TASK ITEM:
Transcribe every entry exactly, leaving out any pictures.

SOURCE DATA:
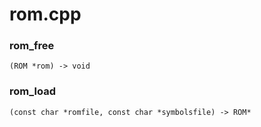 # rom.cpp
### rom_free
`(ROM *rom) -> void`  

### rom_load
`(const char *romfile, const char *symbolsfile) -> ROM*`  


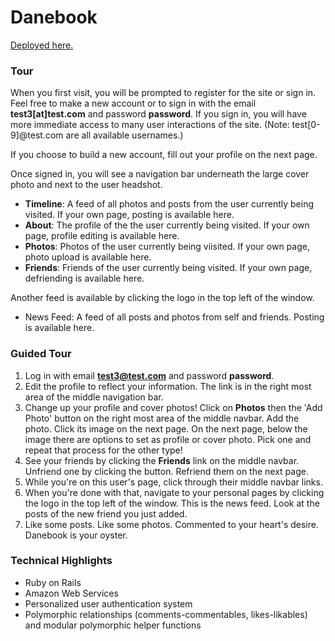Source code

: Danebook
========
[Deployed here.](the-danebook.herokuapp.com)

### Tour
When you first visit, you will be prompted to register for the site or sign in. Feel free to make a new account or to sign in with the email **test3[at]test.com** and password **password**. If you sign in, you will have more immediate access to many user interactions of the site. (Note: test[0-9]@test.com are all available usernames.)

If you choose to build a new account, fill out your profile on the next page.

Once signed in, you will see a navigation bar underneath the large cover photo and next to the user headshot.
- **Timeline**: A feed of all photos and posts from the user currently being visited. If your own page, posting is available here.
- **About**: The profile of the the user currently being visited. If your own page, profile editing is available here.
- **Photos**: Photos of the user currently being viisited. If your own page, photo upload is available here.
- **Friends**: Friends of the user currently being visited. If your own page, defriending is available here.

Another feed is available by clicking the logo in the top left of the window.
- News Feed: A feed of all posts and photos from self and friends. Posting is available here.

### Guided Tour
1. Log in with email **test3@test.com** and password **password**.
1. Edit the profile to reflect your information. The link is in the right most area of the middle navigation bar.
1. Change up your profile and cover photos! Click on **Photos** then the 'Add Photo' button on the right most area of the middle navbar. Add the photo. Click its image on the next page. On the next page, below the image there are options to set as profile or cover photo. Pick one and repeat that process for the other type!
1. See your friends by clicking the **Friends** link on the middle navbar. Unfriend one by clicking the button. Refriend them on the next page.
1. While you're on this user's page, click through their middle navbar links.
1. When you're done with that, navigate to your personal pages by clicking the logo in the top left of the window. This is the news feed. Look at the posts of the new friend you just added.
1. Like some posts. Like some photos. Commented to your heart's desire. Danebook is your oyster.

### Technical Highlights
- Ruby on Rails
- Amazon Web Services
- Personalized user authentication system
- Polymorphic relationships (comments-commentables, likes-likables) and modular polymorphic helper functions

OUTPUT:
 # rom.cpp
### rom_free
`(ROM *rom) -> void`  

### rom_load
`(const char *romfile, const char *symbolsfile) -> ROM*`  


Source code

: Danebook
========
[Deployed here.](the-danebook.herokuapp.com)

### Tour
When you first visit, you will be prompted to register for the site or sign in. Feel free to make a new account or to sign in with the email **test3[at]test.com** and password **password**. If you sign in, you will have more immediate access to many user interactions of the site. (Note: test[0-9]@test.com are all available usernames.)

If you choose to build a new account, fill out your profile on the next page.

Once signed in, you will see a navigation bar underneath the large cover photo and next to the user headshot.
- **Timeline**: A feed of all photos and posts from the user currently being visited. If your own page, posting is available here.
- **About**: The profile of the the user currently being visited. If your own page, profile editing is available here.
- **Photos**: Photos of the user currently being viisited. If your own page, photo upload is available here.
- **Friends**: Friends of the user currently being visited. If your own page, defriending is available here.

Another feed is available by clicking the logo in the top left of the window.
- News Feed: A feed of all posts and photos from self and friends. Posting is available here.

### Guided Tour
1. Log in with email **test3@test.com** and password **password**.
1. Edit the profile to reflect your information. The link is in the right most area of the middle navigation bar.
1. Change up your profile and cover photos! Click on **Photos** then the 'Add Photo' button on the right most area of the middle navbar. Add the photo. Click its image on the next page. On the next page, below the image there are options to set as profile or cover photo. Pick one and repeat that process for the other type!
1. See your friends by clicking the **Friends** link on the middle navbar. Unfriend one by clicking the button. Refriend them on the next page.
1. While you're on this user's page, click through their middle navbar links.
1. When you're done with that, navigate to your personal pages by clicking the logo in the top left of the window. This is the news feed. Look at the posts of the new friend you just added.
1. Like some posts. Like some photos. Commented to your heart's desire. Danebook is your oyster.

### Technical Highlights
- Ruby on Rails
- Amazon Web Services
- Personalized user authentication system
- Polymorphic relationships (comments-commentables, likes-likables) and modular polymorphic helper functions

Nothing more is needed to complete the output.